Main partner:

Adobe lancia Attribution IQ, nuovo strumento per l’attribuzione multicanale

La soluzione, presentata a Cannes, mette a disposizione delle aziende un set di ben 10 modelli, per catturare i differenti modi in cui i consumatori sono influenzati dalla pubblicità

di Alessandra La Rosa
18 giugno 2018
adobe

In un’epoca in cui il customer journey è sempre più frammentato tra mezzi e canali diversi, misurare l’efficacia del singolo punto di contatto e attribuire ad esso il giusto valore nella conversione dell’utente è sempre più difficile. E i metodi normalmente utilizzati sono spesso poco affidabili, in quanto poco rispondenti alla situazione media attuale.

Proprio per venire incontro all’esigenza delle aziende di avere metodi di attribuzione realmente efficaci, utili per prendere decisioni media più accurate e ponderate, Adobe ha lanciato un nuovo strumento all’interno della sua Analytics Cloud: Attribution IQ. La soluzione, annunciata all’apertura del Festival Internazionale della Creatività di Cannes, il 18 giugno, “consente ai brand di non fare più affidamento ai soli metodi first-touch (come una ricerca o la prima visita a un sito) e last-touch (il click di conversione), per meglio incontrare i bisogni di comprensione del comportamento dell’utente moderno”, spiega Trevor Paulsen, senior product manager di Adobe Analytics in un blog post ufficiale.

Attribution IQ offre infatti un set di ben 10 modelli (di cui uno customizzabile) per catturare i differenti modi in cui i consumatori sono influenzati dalla pubblicità “ed è la sola soluzione sul mercato che consente di conoscere in profondità [le performance di] specifiche campagne, prodotti o promozioni interne – prosegue il manager -, dando il giusto valore all’impatto di canali come social e mobile e allo stesso tempo mostrando come esso differisca in base ai singoli utenti, prodotti e creatività. Invece di vedere solo la prima o l’ultima scena di un film, le aziende potranno ora accedere all’intera storia“.

attribution-iq-adobe

Lo strumento sarà disponibile all’interno dell’Analysis Workspace di Adobe Analytics, consentendo alle aziende di visualizzare l’interno customer journey e tutti i punti di interazione tra brand e utente. In ultima istanza, dunque, contribuirà ad offrire un’immagine più veritiera dell’intero customer journey dell’utente, includendo vari modelli di attribuzione. Tra questi, i clienti potranno scegliere quello che più si confà al proprio brand e al relativo, specifico, ciclo di vendita.

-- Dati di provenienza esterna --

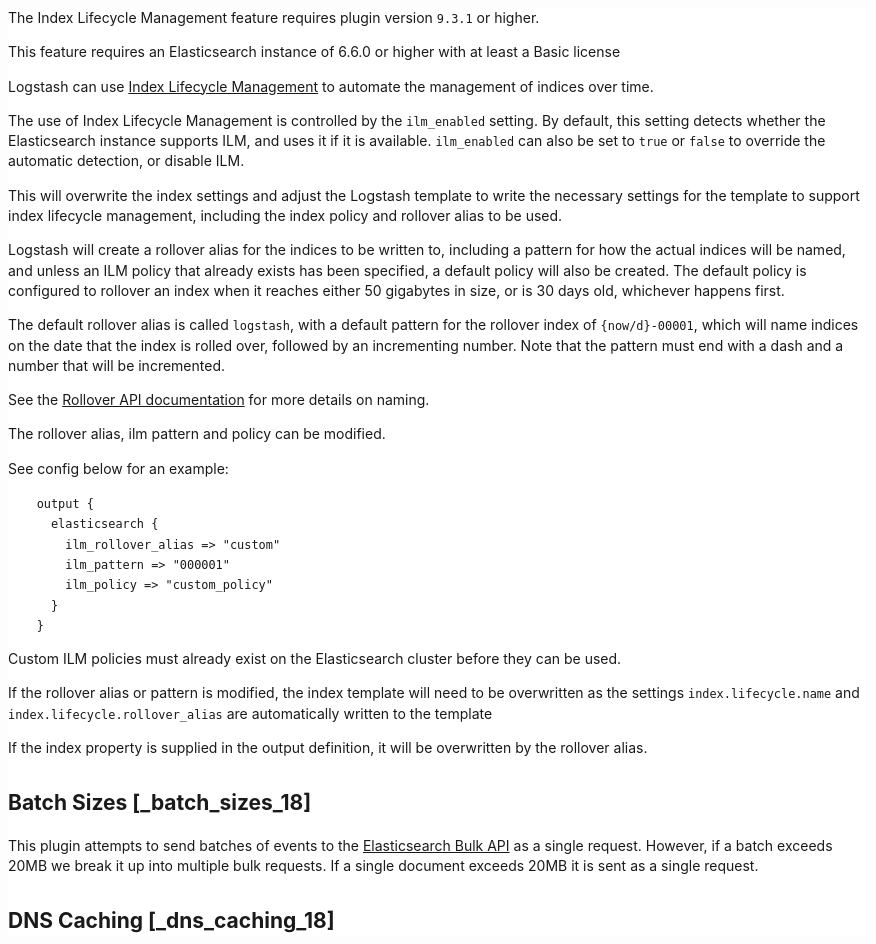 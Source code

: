 The Index Lifecycle Management feature requires plugin version `9.3.1` or higher.

This feature requires an Elasticsearch instance of 6.6.0 or higher with at least a Basic license

Logstash can use [Index Lifecycle Management](https://www.elastic.co/guide/en/elasticsearch/reference/current/index-lifecycle-management.html) to automate the management of indices over time.

The use of Index Lifecycle Management is controlled by the `ilm_enabled` setting. By default, this setting detects whether the Elasticsearch instance supports ILM, and uses it if it is available. `ilm_enabled` can also be set to `true` or `false` to override the automatic detection, or disable ILM.

This will overwrite the index settings and adjust the Logstash template to write the necessary settings for the template to support index lifecycle management, including the index policy and rollover alias to be used.

Logstash will create a rollover alias for the indices to be written to, including a pattern for how the actual indices will be named, and unless an ILM policy that already exists has been specified, a default policy will also be created. The default policy is configured to rollover an index when it reaches either 50 gigabytes in size, or is 30 days old, whichever happens first.

The default rollover alias is called `logstash`, with a default pattern for the rollover index of `{now/d}-00001`, which will name indices on the date that the index is rolled over, followed by an incrementing number. Note that the pattern must end with a dash and a number that will be incremented.

See the [Rollover API documentation](https://www.elastic.co/guide/en/elasticsearch/reference/current/indices-rollover-index.html#_using_date_math_with_the_rollover_api) for more details on naming.

The rollover alias, ilm pattern and policy can be modified.

See config below for an example:

```
    output {
      elasticsearch {
        ilm_rollover_alias => "custom"
        ilm_pattern => "000001"
        ilm_policy => "custom_policy"
      }
    }
```

Custom ILM policies must already exist on the Elasticsearch cluster before they can be used.

If the rollover alias or pattern is modified, the index template will need to be overwritten as the settings `index.lifecycle.name` and `index.lifecycle.rollover_alias` are automatically written to the template

If the index property is supplied in the output definition, it will be overwritten by the rollover alias.

## Batch Sizes [_batch_sizes_18]

This plugin attempts to send batches of events to the [Elasticsearch Bulk API](https://www.elastic.co/guide/en/elasticsearch/reference/current/docs-bulk.html) as a single request. However, if a batch exceeds 20MB we break it up into multiple bulk requests. If a single document exceeds 20MB it is sent as a single request.

## DNS Caching [_dns_caching_18]
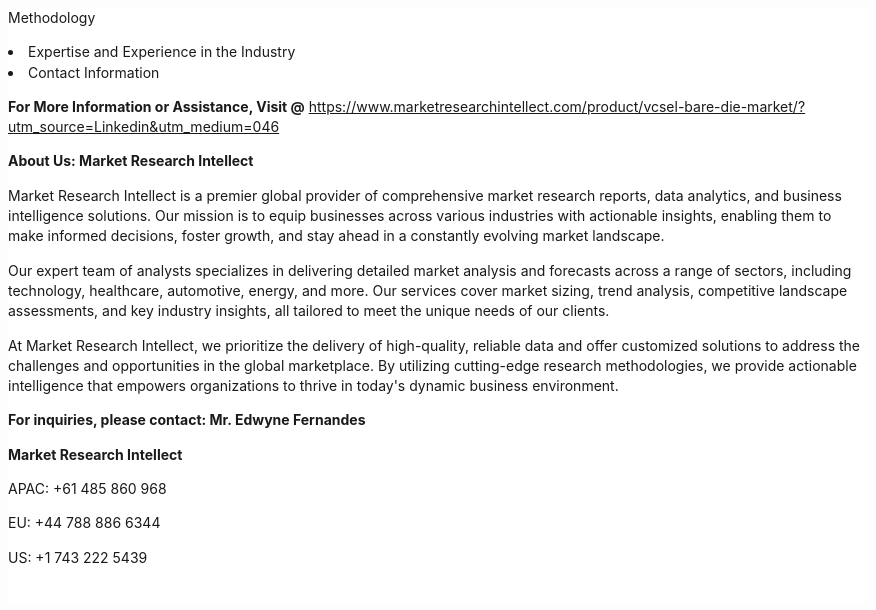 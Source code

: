 Methodology</li><li>Expertise and Experience in the Industry</li><li>Contact Information</li></ul></div><div class="article-main__content" data-test-id="publishing-text-block"><p><span class="font-[700]"><strong>For More Information or Assistance, Visit @</strong>&nbsp;<a href="https://www.marketresearchintellect.com/product/vcsel-bare-die-market/?utm_source=Linkedin&utm_medium=046">https://www.marketresearchintellect.com/product/vcsel-bare-die-market/?utm_source=Linkedin&utm_medium=046</a></span></p><p><strong>About Us: Market Research Intellect</strong></p><p>Market Research Intellect is a premier global provider of comprehensive market research reports, data analytics, and business intelligence solutions. Our mission is to equip businesses across various industries with actionable insights, enabling them to make informed decisions, foster growth, and stay ahead in a constantly evolving market landscape.</p><p>Our expert team of analysts specializes in delivering detailed market analysis and forecasts across a range of sectors, including technology, healthcare, automotive, energy, and more. Our services cover market sizing, trend analysis, competitive landscape assessments, and key industry insights, all tailored to meet the unique needs of our clients.</p><p>At Market Research Intellect, we prioritize the delivery of high-quality, reliable data and offer customized solutions to address the challenges and opportunities in the global marketplace. By utilizing cutting-edge research methodologies, we provide actionable intelligence that empowers organizations to thrive in today's dynamic business environment.</p><p><strong>For inquiries, please contact: Mr. Edwyne Fernandes</strong></p><p><strong>Market Research Intellect</strong></p><p>APAC: +61 485 860 968</p><p>EU: +44 788 886 6344</p><p>US: +1 743 222 5439</p></div><div class="article-main__content" data-test-id="publishing-text-block">&nbsp;</div>
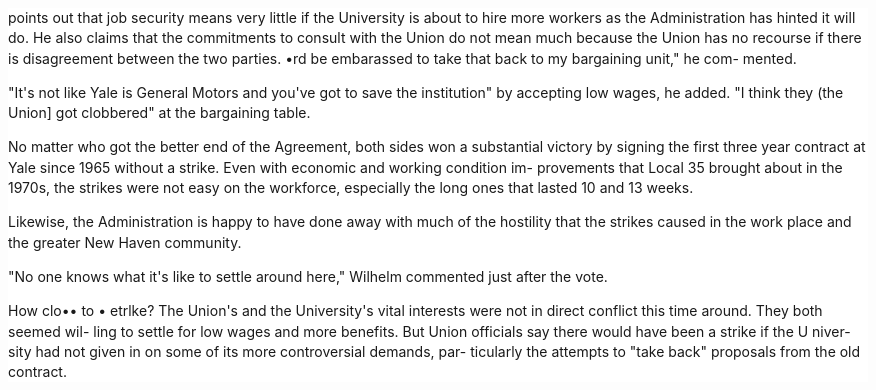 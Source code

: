 points out that job security means very 
little if the University is about to hire 
more workers as the Administration 
has hinted it will do. He also claims 
that the commitments to consult with 
the Union do not mean much because 
the Union has no recourse if there is 
disagreement between the two parties. 
•rd be embarassed to take that back 
to my bargaining unit," he com-
mented. 

"It's not like Yale is General Motors 
and you've got to save the institution" 
by accepting low wages, he added. "I 
think they (the Union] got clobbered" 
at the bargaining table. 


No matter who got the better end of 
the Agreement, both sides won a 
substantial victory by signing the first 
three year contract at Yale since 1965 
without a 
strike. Even with 
economic and working condition im-
provements that Local 35 brought 
about in the 1970s, the strikes were not 
easy on the workforce, especially the 
long ones that lasted 10 and 13 weeks. 

Likewise, the Administration is happy 
to have done away with much of the 
hostility that the strikes caused in the 
work place and the greater New Haven 
community. 

"No one knows what it's like to settle 
around here," Wilhelm commented 
just after the vote. 

How clo•• to • etrlke? 
The Union's and the University's vital 
interests were not in direct conflict this 
time around. They both seemed wil-
ling to settle for low wages and more 
benefits. But Union officials say there 
would have been a strike if the U niver-
sity had not given in on some of its 
more controversial demands, 
par-
ticularly the attempts to "take back" 
proposals from the old contract.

Adobe arricchisce così la propria offerta di strumenti per marketing e analytics, un’area ancora piccola all’interno del business della società, ma su cui il player sta puntando ultimamente parecchio (anche con la recente acquisizione della piattaforma ecommerce Magento). Nel secondo trimestre dell’anno fiscale 2018, la divisione Experience Cloud – cui fanno capo queste attività – ha fruttato 586 milioni di dollari, su 2,2 miliardi di fatturato complessivo.